One of the projects that my group has made significant progress on this past year is the identification of a specific cell type and a specific protein that may be useful in predicting whether a cancer has recurred, well before this cancer can be detected by currently available radiologic imaging techniques.  Our work suggests that the levels of a specific protein called thrombospondin-1 that is involved in the process of angiogenesis, may indicate the re-growth of a tumor.  This protein is detected in platelets, small cells that circulate in the blood stream known to be important for wound healing, clotting and tumor growth.  We continue to utilize mouse models of tumor growth and cancer to investigate the role of platelets in tumorigenesis and specifically how the protein thrombospondin-1 contributes to this process.

In these economically challenging times, obtaining funding from the federal government and specifically the National Institutes of Health (NIH) continues to be difficult.  Your support of our research enables us to continue our focus on multiple projects in order to comprehensively study cancer growth and prevention from the specific angle of understanding the process of angiogenesis.

With gratitude for your support!

Sandra

 

 

Sandra Ryeom, Ph.D.

Vascular Biology

Children’s Hospital

Harvard Medical School

300 Longwood Ave

Boston, MA 02115

sandra.ryeom@childrens.harvard.edu

 

Research Update: September 2007

              My group has been focused on understanding how to stop angiogenesis, or the formation of new blood vessels to support tumor growth.  We have recently made progress on two major projects in the lab.

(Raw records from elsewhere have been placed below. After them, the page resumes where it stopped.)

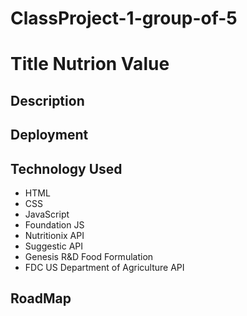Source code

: # ClassProject-1-group-of-5

# Title Nutrion Value

## Description

<!-- Title Bar  
    - Title box Jumbotron 
    - search function
    - description of how the site works (about me)
    - add a start button to input a item field
    - what information does the site display

        - pulls up previous searches
        - pulls up common popular foods

        - weight
        - lipids (fats)
        - protein
        - carbohydrates
        - total caloric value

    - 
    -->

## Deployment

## Technology Used

- HTML
- CSS
- JavaScript
- Foundation JS
- Nutritionix API
- Suggestic API
- Genesis R&D Food Formulation
- FDC US Department of Agriculture API

## RoadMap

              • We have been trying to understand how Down syndrome individuals are protected against cancer.  Specifically we have been investigating which gene (or genes) on chromosome 21 may be involved in preventing cancer in this population.  Recently, our work using mouse models of Down syndrome have identified one of the genes involved in preventing cancer in this population.  This gene is referred to as the Down Syndrome Candidate Region-1 (DSCR1) gene and was initially identified due to its location on chromosome 21.  It is now known to be involved in blocking angiogenesis and our initial studies show that DSCR1 may play a significant role in preventing cancer in the Down syndrome population.  DSCR1 may function to block angiogenesis and ultimately prevent tumor growth. The goal of this work is to determine whether the DSCR1 gene product can be utilized as preventative anti-cancer therapy for the non-Down syndrome population.

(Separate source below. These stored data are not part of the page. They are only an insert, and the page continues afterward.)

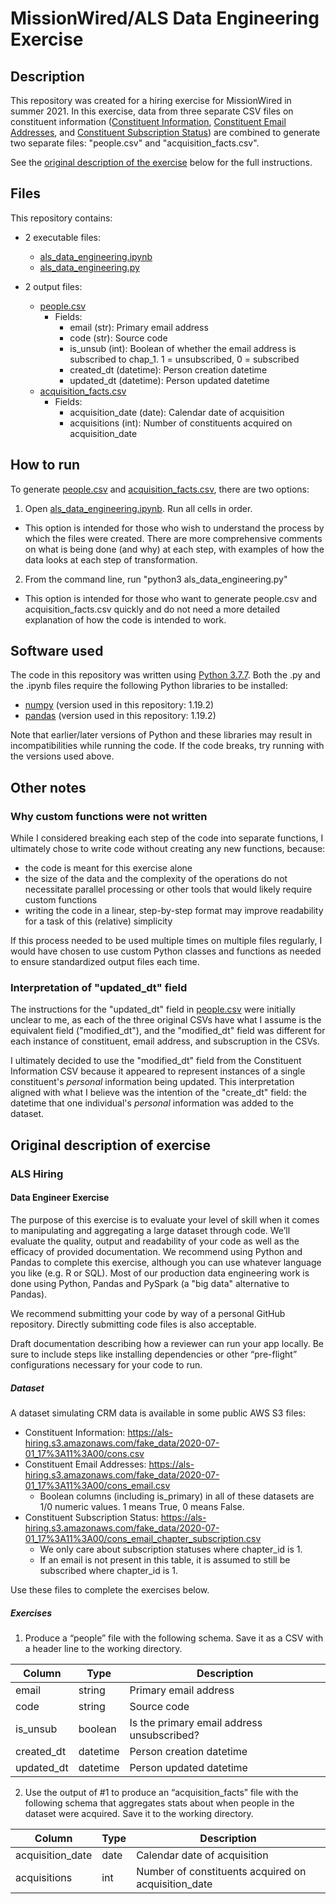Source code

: # MissionWired/ALS Data Engineering Exercise

## Description
This repository was created for a hiring exercise for MissionWired in summer 2021. In this exercise, data from three separate CSV files on constituent information ([Constituent Information](https://als-hiring.s3.amazonaws.com/fake_data/2020-07-01_17%3A11%3A00/cons.csv), [Constituent Email Addresses](https://als-hiring.s3.amazonaws.com/fake_data/2020-07-01_17%3A11%3A00/cons_email.csv), and [Constituent Subscription Status](https://als-hiring.s3.amazonaws.com/fake_data/2020-07-01_17%3A11%3A00/cons_email_chapter_subscription.csv)) are combined to generate two separate files: "people.csv" and "acquisition_facts.csv".


See the [original description of the exercise](#original-description-of-exercise) below for the full instructions.

## Files
This repository contains:
- 2 executable files:
    - [als_data_engineering.ipynb](https://github.com/emilyoxford/mw_als_data_engineering/blob/main/als_data_engineering.ipynb)
    - [als_data_engineering.py](https://github.com/emilyoxford/mw_als_data_engineering/blob/main/als_data_engineering.py)

- 2 output files:
    - [people.csv]()
        - Fields:
            - email (str): Primary email address
            - code (str): Source code
            - is_unsub (int): Boolean of whether the email address is subscribed to chap_1. 1 = unsubscribed, 0 = subscribed
            - created_dt (datetime): Person creation datetime
            - updated_dt (datetime): Person updated datetime
    - [acquisition_facts.csv](https://github.com/emilyoxford/mw_als_data_engineering/blob/main/acquisition_facts.csv)
        - Fields:
            - acquisition_date (date): Calendar date of acquisition
            - acquisitions (int): Number of constituents acquired on acquisition_date

## How to run
To generate [people.csv](https://github.com/emilyoxford/mw_als_data_engineering/blob/main/people.csv) and [acquisition_facts.csv](https://github.com/emilyoxford/mw_als_data_engineering/blob/main/acquisition_facts.csv), there are two options:
1. Open [als_data_engineering.ipynb](https://github.com/emilyoxford/mw_als_data_engineering/blob/main/als_data_engineering.ipynb). Run all cells in order.
- This option is intended for those who wish to understand the process by which the files were created. There are more comprehensive comments on what is being done (and why) at each step, with examples of how the data looks at each step of transformation.

2. From the command line, run "python3 als_data_engineering.py"
- This option is intended for those who want to generate people.csv and acquisition_facts.csv quickly and do not need a more detailed explanation of how the code is intended to work.

## Software used
The code in this repository was written using [Python 3.7.7](https://www.python.org/downloads/release/python-377/). Both the .py and the .ipynb files require the following Python libraries to be installed:
- [numpy](https://numpy.org/install/) (version used in this repository: 1.19.2)
- [pandas](https://pandas.pydata.org/docs/getting_started/install.html) (version used in this repository: 1.19.2)

Note that earlier/later versions of Python and these libraries may result in incompatibilities while running the code. If the code breaks, try running with the versions used above.

## Other notes

### Why custom functions were not written

While I considered breaking each step of the code into separate functions, I ultimately chose to write code without creating any new functions, because:
- the code is meant for this exercise alone
- the size of the data and the complexity of the operations do not necessitate parallel processing or other tools that would likely require custom functions
- writing the code in a linear, step-by-step format may improve readability for a task of this (relative) simplicity

If this process needed to be used multiple times on multiple files regularly, I would have chosen to use custom Python classes and functions as needed to ensure standardized output files each time.

### Interpretation of "updated_dt" field

The instructions for the "updated_dt" field in [people.csv](https://github.com/emilyoxford/mw_als_data_engineering/blob/main/people.csv) were initially unclear to me, as each of the three original CSVs have what I assume is the equivalent field ("modified_dt"), and the "modified_dt" field was different for each instance of constituent, email address, and subscruption in the CSVs.

I ultimately decided to use the "modified_dt" field from the Constituent Information CSV because it appeared to represent instances of a single constituent's _personal_ information being updated. This interpretation aligned with what I believe was the intention of the "create_dt" field: the datetime that one individual's _personal_ information was added to the dataset.


## Original description of exercise

### ALS Hiring
#### Data Engineer Exercise

The purpose of this exercise is to evaluate your level of skill when it comes to manipulating and aggregating a large dataset through code. We’ll evaluate the quality, output and readability of your code as well as the efficacy of provided documentation.
We recommend using Python and Pandas to complete this exercise, although you can use whatever language you like (e.g. R or SQL). Most of our production data engineering work is done using Python, Pandas and PySpark (a "big data" alternative to Pandas).

We recommend submitting your code by way of a personal GitHub repository. Directly submitting code files is also acceptable.

Draft documentation describing how a reviewer can run your app locally. Be sure to include steps like installing dependencies or other “pre-flight” configurations necessary for your code to run.

##### Dataset
A dataset simulating CRM data is available in some public AWS S3 files:
- Constituent Information: https://als-hiring.s3.amazonaws.com/fake_data/2020-07-01_17%3A11%3A00/cons.csv
- Constituent Email Addresses: https://als-hiring.s3.amazonaws.com/fake_data/2020-07-01_17%3A11%3A00/cons_email.csv
    - Boolean columns (including is_primary) in all of these datasets are 1/0 numeric values. 1 means True, 0 means False.
- Constituent Subscription Status: https://als-hiring.s3.amazonaws.com/fake_data/2020-07-01_17%3A11%3A00/cons_email_chapter_subscription.csv
    - We only care about subscription statuses where chapter_id is 1.
    - If an email is not present in this table, it is assumed to still be subscribed where chapter_id is 1.
    
Use these files to complete the exercises below.
 
##### Exercises
1. Produce a “people” file with the following schema. Save it as a CSV with a header line to the working directory.

|Column|Type|Description|
|---|---|---|
|email|string|Primary email address|
|code|string|Source code|
|is_unsub|boolean|Is the primary email address unsubscribed?|
|created_dt|datetime|Person creation datetime|
|updated_dt|datetime|Person updated datetime|

2. Use the output of #1 to produce an “acquisition_facts” file with the following schema that aggregates stats about when people in the dataset were acquired. Save it to the working directory.

|Column|Type|Description|
|---|---|---|
|acquisition_date|date|Calendar date of acquisition|
|acquisitions|int|Number of constituents acquired on acquisition_date|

              • Another project in the lab has been focused on understanding how mutations in the hereditary breast cancer gene BRCA1, may initiate tumor growth.  Women with a mutation in this gene have a 65% risk of developing breast cancer.  Recent studies in our lab suggests that one of the previously unexplored functions of this gene may be to regulate proteins that block angiogenesis or prevent blood vessel growth to nourish tumor cells.  We are investigating how BRCA1 regulates angiogenesis and this work may allow us to treat women with BRCA1 mutations with non-toxic anti-angiogenic therapies.  These prophylactic therapies may suppress angiogenesis and thus prevent the growth of breast and ovarian tumors.

 

Your support of our work is very much appreciated!